Outside the meeting, a mob of faculty members and their allies forced street closures as they marched through downtown Long Beach and hosted a rally on the lawn outside the CSU Chancellor’s Office. They wore red T-shirts with the slogan, “I don’t want to strike but I will,” and carried a variety of strongly worded signs, including one of a vulture carrying a bag of money and many variations of the CFA’s “Fight for Five” message.

They chanted together, “Whose university? Our university!”

Cal State Los Angeles faculty member Melina Abdullah said she has been a teacher for 13 years and needs a raise. She is among about half of the university system’s 25,000 faculty who are members of the CFA.

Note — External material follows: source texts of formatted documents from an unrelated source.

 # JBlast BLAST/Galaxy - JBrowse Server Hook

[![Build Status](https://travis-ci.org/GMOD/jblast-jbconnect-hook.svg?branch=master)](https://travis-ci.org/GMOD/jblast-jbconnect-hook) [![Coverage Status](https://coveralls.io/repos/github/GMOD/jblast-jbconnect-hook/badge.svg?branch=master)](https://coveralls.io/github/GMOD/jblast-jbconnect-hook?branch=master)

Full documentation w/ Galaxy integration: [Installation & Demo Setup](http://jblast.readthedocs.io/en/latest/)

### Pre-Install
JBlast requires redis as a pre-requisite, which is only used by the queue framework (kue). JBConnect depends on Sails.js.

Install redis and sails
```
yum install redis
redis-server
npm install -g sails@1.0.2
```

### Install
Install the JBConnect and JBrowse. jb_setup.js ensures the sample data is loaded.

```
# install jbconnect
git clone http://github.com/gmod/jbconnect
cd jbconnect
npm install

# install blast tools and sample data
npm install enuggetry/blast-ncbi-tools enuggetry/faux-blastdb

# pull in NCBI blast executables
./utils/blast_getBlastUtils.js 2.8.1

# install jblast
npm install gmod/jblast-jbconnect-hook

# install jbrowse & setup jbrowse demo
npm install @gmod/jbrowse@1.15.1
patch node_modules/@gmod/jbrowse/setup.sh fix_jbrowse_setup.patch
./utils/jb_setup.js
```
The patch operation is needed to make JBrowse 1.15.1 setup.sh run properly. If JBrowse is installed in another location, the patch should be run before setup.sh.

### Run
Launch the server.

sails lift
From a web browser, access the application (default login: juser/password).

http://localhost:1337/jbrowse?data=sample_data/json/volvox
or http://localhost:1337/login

“We are not going to take that anymore,” Abdullah said.

Kevin Wehr, chairman of the CFA bargaining team, said the march and rally demonstrates the strength of the faculty’s resolve on the issue, noting that the university system only works because the faculty works.

“We don’t want to strike, but we can and we will,” Wehr said. “Your stubbornness has brought us to this place. … It’s time to give back to those who labor in the trenches. You have to invest in those who make the students succeed: the faculty and staff.”

CFA President Jennifer Eagan, a professor at Cal State East Bay, told City News Service a strike vote isn’t taken lightly, especially from faculty who have invested so much in their students.

“The faculty are angry and justifiably so,” she said, noting that the hiring of instructors has not kept up with the increase in student enrollment, and that CSU spending on instruction has decreased.

Assembly Speaker Toni Atkins, D-San Diego, stressed that more discussion are planned, and Tuesday’s actions were not the end of the discussion. Fact- finding hearings are the next step in the impasse procedure and are scheduled for Nov. 23 and Dec. 7.

Union officials said a strike, if it happens, wouldn’t take place until next year, because faculty members are not allowed to stage a walkout until after the fact-finding process is completed.